## [Task]
Check each line of the records for "определения"; collect those that have it.

[Items from a data source]

#####

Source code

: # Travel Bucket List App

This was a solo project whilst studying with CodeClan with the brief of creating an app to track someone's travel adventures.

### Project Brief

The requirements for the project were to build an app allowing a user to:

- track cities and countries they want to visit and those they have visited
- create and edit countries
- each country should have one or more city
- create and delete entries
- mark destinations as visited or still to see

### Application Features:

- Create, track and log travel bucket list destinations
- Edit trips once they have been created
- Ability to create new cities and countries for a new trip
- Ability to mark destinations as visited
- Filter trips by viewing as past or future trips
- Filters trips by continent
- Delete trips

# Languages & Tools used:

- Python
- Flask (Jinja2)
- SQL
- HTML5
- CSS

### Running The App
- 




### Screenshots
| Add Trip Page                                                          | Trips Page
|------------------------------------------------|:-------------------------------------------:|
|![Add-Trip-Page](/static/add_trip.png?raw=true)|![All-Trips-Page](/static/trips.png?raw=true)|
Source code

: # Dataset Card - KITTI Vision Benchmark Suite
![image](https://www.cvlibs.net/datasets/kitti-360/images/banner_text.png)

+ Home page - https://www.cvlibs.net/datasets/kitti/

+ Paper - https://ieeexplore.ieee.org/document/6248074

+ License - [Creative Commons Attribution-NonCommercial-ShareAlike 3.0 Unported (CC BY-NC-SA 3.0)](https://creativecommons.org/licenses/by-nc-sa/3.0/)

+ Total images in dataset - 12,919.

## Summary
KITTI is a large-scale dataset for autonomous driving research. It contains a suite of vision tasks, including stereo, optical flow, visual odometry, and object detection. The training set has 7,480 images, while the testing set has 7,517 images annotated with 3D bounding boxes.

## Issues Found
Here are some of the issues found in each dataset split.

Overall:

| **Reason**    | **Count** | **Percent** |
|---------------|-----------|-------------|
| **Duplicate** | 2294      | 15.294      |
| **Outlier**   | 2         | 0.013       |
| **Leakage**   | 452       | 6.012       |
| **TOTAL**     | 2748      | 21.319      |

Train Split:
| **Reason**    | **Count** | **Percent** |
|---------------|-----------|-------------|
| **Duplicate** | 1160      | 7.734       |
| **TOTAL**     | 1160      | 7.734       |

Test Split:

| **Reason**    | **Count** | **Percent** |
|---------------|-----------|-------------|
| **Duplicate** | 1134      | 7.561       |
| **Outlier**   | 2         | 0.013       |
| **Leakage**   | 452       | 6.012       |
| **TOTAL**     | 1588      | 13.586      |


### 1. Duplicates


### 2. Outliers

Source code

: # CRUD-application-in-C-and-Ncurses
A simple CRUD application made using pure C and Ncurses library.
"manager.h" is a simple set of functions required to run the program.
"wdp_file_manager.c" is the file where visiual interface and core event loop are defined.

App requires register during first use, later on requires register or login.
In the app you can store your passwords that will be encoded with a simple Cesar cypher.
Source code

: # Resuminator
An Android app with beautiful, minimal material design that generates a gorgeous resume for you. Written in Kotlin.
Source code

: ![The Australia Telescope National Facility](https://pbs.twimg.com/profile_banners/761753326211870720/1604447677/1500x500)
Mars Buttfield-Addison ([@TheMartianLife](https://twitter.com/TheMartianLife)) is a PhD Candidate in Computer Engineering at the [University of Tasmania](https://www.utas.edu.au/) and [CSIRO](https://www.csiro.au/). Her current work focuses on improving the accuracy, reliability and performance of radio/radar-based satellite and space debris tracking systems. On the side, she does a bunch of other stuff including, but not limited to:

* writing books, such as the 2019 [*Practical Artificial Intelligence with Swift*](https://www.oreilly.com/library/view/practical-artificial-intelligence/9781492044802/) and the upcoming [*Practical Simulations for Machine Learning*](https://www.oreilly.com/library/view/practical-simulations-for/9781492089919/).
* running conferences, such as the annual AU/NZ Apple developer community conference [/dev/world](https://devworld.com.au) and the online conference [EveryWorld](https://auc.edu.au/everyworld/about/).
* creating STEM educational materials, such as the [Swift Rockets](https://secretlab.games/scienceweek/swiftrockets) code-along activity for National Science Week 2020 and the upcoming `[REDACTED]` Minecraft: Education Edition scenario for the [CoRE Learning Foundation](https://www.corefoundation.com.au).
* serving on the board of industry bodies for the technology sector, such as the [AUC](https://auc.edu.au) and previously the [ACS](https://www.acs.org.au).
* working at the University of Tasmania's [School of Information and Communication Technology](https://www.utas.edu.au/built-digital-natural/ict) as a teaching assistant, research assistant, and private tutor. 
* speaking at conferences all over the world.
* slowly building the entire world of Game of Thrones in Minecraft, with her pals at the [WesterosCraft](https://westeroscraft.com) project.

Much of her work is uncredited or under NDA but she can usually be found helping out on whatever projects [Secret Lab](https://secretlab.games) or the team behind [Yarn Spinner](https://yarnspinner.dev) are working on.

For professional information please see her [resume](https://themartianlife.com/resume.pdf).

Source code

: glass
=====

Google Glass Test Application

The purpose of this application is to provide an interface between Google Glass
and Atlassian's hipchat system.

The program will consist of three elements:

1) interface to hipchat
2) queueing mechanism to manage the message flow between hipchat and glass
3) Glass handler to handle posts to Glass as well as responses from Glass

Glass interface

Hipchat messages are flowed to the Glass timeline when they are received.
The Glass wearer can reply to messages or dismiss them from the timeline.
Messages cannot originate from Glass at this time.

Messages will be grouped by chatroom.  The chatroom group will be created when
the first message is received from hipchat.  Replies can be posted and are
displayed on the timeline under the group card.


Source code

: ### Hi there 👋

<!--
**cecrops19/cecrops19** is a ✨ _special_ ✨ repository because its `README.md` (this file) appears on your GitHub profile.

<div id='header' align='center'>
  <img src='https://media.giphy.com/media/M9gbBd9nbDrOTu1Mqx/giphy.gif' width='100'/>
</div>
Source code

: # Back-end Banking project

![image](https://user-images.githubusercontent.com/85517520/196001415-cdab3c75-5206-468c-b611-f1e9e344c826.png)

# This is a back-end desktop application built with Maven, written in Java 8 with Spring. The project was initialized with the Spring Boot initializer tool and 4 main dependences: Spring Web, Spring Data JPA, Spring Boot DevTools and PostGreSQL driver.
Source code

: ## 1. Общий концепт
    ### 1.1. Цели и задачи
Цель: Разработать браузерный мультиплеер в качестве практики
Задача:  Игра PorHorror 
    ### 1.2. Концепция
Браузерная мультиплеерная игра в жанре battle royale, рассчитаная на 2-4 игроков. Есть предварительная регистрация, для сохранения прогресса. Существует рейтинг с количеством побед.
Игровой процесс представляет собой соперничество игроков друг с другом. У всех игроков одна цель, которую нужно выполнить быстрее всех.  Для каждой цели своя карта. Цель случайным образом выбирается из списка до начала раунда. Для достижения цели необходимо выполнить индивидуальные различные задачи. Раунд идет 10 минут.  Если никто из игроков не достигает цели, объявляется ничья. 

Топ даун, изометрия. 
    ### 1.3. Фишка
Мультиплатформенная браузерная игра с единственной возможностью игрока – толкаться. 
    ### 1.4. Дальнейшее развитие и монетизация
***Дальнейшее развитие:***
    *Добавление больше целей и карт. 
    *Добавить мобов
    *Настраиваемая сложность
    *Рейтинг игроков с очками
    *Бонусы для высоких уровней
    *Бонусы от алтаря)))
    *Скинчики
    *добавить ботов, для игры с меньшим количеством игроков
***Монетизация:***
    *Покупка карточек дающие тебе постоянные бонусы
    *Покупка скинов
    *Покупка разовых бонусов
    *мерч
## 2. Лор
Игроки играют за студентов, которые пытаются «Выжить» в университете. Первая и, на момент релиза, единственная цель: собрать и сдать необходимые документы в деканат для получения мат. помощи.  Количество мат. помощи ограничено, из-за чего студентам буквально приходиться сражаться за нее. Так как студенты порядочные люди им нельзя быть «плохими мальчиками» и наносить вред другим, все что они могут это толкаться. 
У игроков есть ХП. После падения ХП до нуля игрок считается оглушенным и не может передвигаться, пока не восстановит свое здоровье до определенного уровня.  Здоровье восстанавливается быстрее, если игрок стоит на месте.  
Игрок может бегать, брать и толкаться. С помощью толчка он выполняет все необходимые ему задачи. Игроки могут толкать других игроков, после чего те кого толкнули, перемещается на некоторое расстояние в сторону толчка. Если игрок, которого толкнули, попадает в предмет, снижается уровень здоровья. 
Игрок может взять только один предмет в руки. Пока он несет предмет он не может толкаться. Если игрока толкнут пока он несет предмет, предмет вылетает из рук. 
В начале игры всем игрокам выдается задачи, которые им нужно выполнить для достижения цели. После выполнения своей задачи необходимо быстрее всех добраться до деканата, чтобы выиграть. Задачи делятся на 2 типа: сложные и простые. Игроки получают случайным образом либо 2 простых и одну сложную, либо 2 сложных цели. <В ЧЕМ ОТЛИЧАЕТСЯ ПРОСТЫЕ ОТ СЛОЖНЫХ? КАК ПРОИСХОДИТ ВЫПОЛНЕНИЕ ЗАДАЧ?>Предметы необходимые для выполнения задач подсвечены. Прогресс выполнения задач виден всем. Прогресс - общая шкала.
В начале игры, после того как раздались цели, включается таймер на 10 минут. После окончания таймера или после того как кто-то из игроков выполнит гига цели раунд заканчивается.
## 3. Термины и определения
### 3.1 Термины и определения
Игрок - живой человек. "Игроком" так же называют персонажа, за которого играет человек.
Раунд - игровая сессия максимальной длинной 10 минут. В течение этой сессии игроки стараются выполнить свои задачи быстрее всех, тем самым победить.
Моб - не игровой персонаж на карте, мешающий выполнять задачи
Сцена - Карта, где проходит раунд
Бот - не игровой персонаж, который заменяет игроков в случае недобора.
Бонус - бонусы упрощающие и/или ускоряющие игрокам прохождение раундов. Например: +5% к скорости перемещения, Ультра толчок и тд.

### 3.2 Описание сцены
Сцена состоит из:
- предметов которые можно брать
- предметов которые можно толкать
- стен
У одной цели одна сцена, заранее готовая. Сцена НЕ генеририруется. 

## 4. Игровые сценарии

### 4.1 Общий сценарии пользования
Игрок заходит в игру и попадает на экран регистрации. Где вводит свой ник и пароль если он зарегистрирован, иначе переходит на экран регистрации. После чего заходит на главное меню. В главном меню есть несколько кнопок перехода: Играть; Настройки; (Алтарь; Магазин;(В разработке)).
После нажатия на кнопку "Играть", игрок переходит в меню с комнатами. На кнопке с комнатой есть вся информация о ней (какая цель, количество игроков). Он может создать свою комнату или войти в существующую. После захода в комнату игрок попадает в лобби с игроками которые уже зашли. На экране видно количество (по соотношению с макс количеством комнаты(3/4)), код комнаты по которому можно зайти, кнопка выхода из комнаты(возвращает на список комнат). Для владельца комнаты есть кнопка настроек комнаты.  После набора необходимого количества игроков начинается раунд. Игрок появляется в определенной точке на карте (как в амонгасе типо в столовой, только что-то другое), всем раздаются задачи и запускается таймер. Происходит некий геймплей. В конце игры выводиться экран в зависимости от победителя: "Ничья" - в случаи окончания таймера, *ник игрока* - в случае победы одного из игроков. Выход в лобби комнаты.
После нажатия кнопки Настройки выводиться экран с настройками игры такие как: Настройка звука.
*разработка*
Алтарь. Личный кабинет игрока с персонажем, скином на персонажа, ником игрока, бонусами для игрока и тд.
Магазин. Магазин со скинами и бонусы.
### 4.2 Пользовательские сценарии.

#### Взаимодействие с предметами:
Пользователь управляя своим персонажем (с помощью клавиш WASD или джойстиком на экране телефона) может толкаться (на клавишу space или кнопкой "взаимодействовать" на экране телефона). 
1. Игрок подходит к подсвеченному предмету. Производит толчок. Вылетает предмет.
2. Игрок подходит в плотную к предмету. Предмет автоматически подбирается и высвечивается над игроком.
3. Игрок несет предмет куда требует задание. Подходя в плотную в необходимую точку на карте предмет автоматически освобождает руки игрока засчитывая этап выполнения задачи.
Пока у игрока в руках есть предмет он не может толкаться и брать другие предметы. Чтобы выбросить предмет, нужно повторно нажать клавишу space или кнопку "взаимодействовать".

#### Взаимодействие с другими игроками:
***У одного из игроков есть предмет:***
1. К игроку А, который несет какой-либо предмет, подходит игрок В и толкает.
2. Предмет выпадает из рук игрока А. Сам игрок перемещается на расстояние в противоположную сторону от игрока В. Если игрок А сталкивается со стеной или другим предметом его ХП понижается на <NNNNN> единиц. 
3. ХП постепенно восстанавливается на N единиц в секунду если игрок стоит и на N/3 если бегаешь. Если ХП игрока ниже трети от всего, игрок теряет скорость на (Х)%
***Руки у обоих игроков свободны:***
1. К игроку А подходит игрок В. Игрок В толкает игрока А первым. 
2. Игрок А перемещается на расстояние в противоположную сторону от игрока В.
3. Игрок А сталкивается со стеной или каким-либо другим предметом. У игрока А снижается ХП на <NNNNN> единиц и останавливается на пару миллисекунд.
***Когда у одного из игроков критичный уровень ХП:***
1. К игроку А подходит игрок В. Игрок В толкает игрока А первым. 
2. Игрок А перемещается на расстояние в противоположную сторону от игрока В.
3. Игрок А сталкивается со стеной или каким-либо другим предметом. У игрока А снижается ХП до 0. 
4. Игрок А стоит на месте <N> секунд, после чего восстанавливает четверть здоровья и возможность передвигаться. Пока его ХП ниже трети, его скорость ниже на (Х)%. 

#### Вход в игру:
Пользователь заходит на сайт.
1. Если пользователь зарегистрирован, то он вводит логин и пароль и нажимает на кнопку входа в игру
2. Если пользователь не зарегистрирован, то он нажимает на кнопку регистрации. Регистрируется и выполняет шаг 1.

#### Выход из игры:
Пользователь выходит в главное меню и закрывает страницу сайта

#####

## [Written solution]
## 3. Термины и определения
### 3.1 Термины и определения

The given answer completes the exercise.